Tag Archives: libguestfs

Caseless virtualization cluster, part 4

AMD supports nested virtualization a bit more reliably than Intel, which was one of the reasons to go for AMD processors in my virtualization cluster. (The other reason is they are much cheaper)

But how well does it perform? Not too badly as it happens.

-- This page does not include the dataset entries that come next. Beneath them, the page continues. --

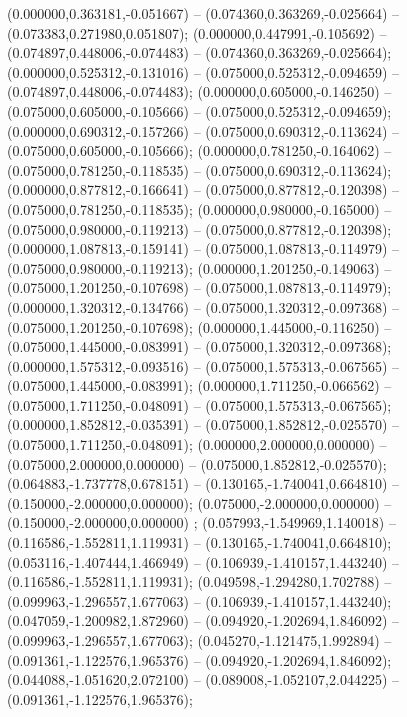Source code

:  (0.000000,0.363181,-0.051667) -- (0.074360,0.363269,-0.025664) -- (0.073383,0.271980,0.051807);
 (0.000000,0.447991,-0.105692) -- (0.074897,0.448006,-0.074483) -- (0.074360,0.363269,-0.025664);
 (0.000000,0.525312,-0.131016) -- (0.075000,0.525312,-0.094659) -- (0.074897,0.448006,-0.074483);
 (0.000000,0.605000,-0.146250) -- (0.075000,0.605000,-0.105666) -- (0.075000,0.525312,-0.094659);
 (0.000000,0.690312,-0.157266) -- (0.075000,0.690312,-0.113624) -- (0.075000,0.605000,-0.105666);
 (0.000000,0.781250,-0.164062) -- (0.075000,0.781250,-0.118535) -- (0.075000,0.690312,-0.113624);
 (0.000000,0.877812,-0.166641) -- (0.075000,0.877812,-0.120398) -- (0.075000,0.781250,-0.118535);
 (0.000000,0.980000,-0.165000) -- (0.075000,0.980000,-0.119213) -- (0.075000,0.877812,-0.120398);
 (0.000000,1.087813,-0.159141) -- (0.075000,1.087813,-0.114979) -- (0.075000,0.980000,-0.119213);
 (0.000000,1.201250,-0.149063) -- (0.075000,1.201250,-0.107698) -- (0.075000,1.087813,-0.114979);
 (0.000000,1.320312,-0.134766) -- (0.075000,1.320312,-0.097368) -- (0.075000,1.201250,-0.107698);
 (0.000000,1.445000,-0.116250) -- (0.075000,1.445000,-0.083991) -- (0.075000,1.320312,-0.097368);
 (0.000000,1.575312,-0.093516) -- (0.075000,1.575313,-0.067565) -- (0.075000,1.445000,-0.083991);
 (0.000000,1.711250,-0.066562) -- (0.075000,1.711250,-0.048091) -- (0.075000,1.575313,-0.067565);
 (0.000000,1.852812,-0.035391) -- (0.075000,1.852812,-0.025570) -- (0.075000,1.711250,-0.048091);
 (0.000000,2.000000,0.000000) -- (0.075000,2.000000,0.000000) -- (0.075000,1.852812,-0.025570);
 (0.064883,-1.737778,0.678151) -- (0.130165,-1.740041,0.664810) -- (0.150000,-2.000000,0.000000);
 (0.075000,-2.000000,0.000000) -- (0.150000,-2.000000,0.000000) ;
 (0.057993,-1.549969,1.140018) -- (0.116586,-1.552811,1.119931) -- (0.130165,-1.740041,0.664810);
 (0.053116,-1.407444,1.466949) -- (0.106939,-1.410157,1.443240) -- (0.116586,-1.552811,1.119931);
 (0.049598,-1.294280,1.702788) -- (0.099963,-1.296557,1.677063) -- (0.106939,-1.410157,1.443240);
 (0.047059,-1.200982,1.872960) -- (0.094920,-1.202694,1.846092) -- (0.099963,-1.296557,1.677063);
 (0.045270,-1.121475,1.992894) -- (0.091361,-1.122576,1.965376) -- (0.094920,-1.202694,1.846092);
 (0.044088,-1.051620,2.072100) -- (0.089008,-1.052107,2.044225) -- (0.091361,-1.122576,1.965376);
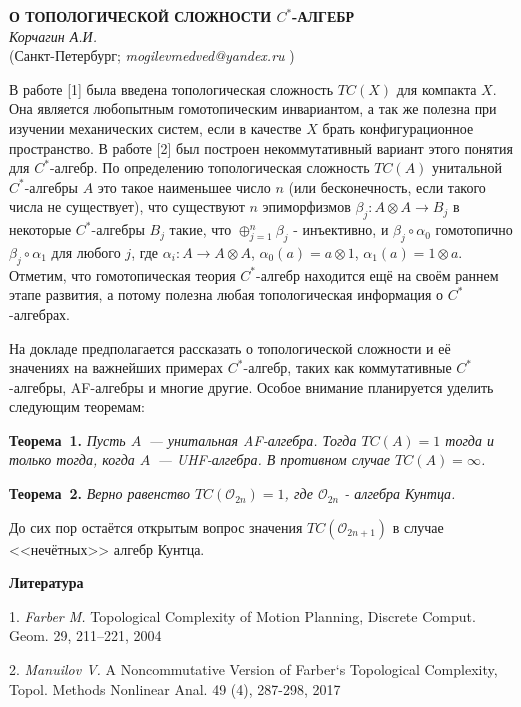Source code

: \begin{center}{ \bf  О ТОПОЛОГИЧЕСКОЙ СЛОЖНОСТИ $C^*$-АЛГЕБР}\\
{\it Корчагин А.И. } \\
(Санкт-Петербург; {\it mogilevmedved@yandex.ru} )
\end{center}


В работе [1] была введена топологическая сложность $TC(X)$ для компакта $X$. Она является любопытным гомотопическим инвариантом, а так же полезна при изучении механических систем, если в качестве $X$ брать конфигурационное пространство. В работе [2] был построен некоммутативный вариант этого понятия для $C^*$-алгебр. По определению топологическая сложность $TC(A)$ унитальной $C^*$-алгебры $A$ это такое наименьшее число $n$ (или бесконечность, если такого числа не существует), что существуют $n$ эпиморфизмов $\beta_j:A\otimes A\to B_j$ в некоторые $C^*$-алгебры $B_j$ такие, что $\oplus_{j=1}^n\beta_j$ - инъективно, и $\beta_j\circ\alpha_0$ гомотопично $\beta_j\circ\alpha_1$ для любого $j$, где $\alpha_i:A\to A\otimes A$, $\alpha_0(a)=a\otimes1$, $\alpha_1(a)=1\otimes a$. Отметим, что гомотопическая теория $C^*$-алгебр находится ещё на своём раннем этапе развития, а потому полезна любая топологическая информация о $C^*$-алгебрах.

На докладе предполагается рассказать о топологической сло\-жности и её значениях на важнейших примерах $C^*$-алгебр, таких как коммутативные $C^*$-алгебры, AF-алгебры и многие другие. Особое внимание планируется уделить следующим теоремам:

\textbf{Теорема~1.} {\it Пусть $A$~--- унитальная AF-алгебра.
Тогда
\linebreak
${TC(A)=1}$ тогда и только тогда, когда $A$~--- UHF-алгебра. В противном случае $TC(A)=\infty$.}

\textbf{Теорема~2.} {\it Верно равенство $TC(\mathcal{O}_{2n})=1$, где $\mathcal{O}_{2n}$ - алгебра Кунтца.}

До сих пор остаётся открытым вопрос значения $TC(\mathcal{O}_{2n+1})$ в случае <<нечётных>> алгебр Кунтца.

\smallskip \centerline{\bf Литература}\nopagebreak

1. {\it Farber M.} Topological Complexity of Motion Planning, Dis\-c\-re\-te Comput. Geom. 29, 211–221, 2004

2. {\it Manuilov V.} A Noncommutative Version of Farber`s Topo\-lo\-gi\-cal Complexity, Topol. Methods Nonlinear
Anal. 49 (4), 287-298, 2017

I tested this by creating a Fedora 20 guest (the L1 guest). I could create a nested (L2) guest inside that, but a simpler way is to use guestfish to carry out some baseline performance measurements. Since libguestfs is creating a short-lived KVM appliance, it benefits from hardware virt acceleration when available. And since libguestfs ≥ 1.26, there is a new option that lets you force software emulation so you can easily test the effect with & without hardware acceleration.

L1 performance

Let’s start on the host (L0), measuring L1 performance. Note that you have to run the commands shown at least twice, both because supermin will build and cache the appliance first time and because it’s a fairer test of hardware acceleration if everything is cached in memory.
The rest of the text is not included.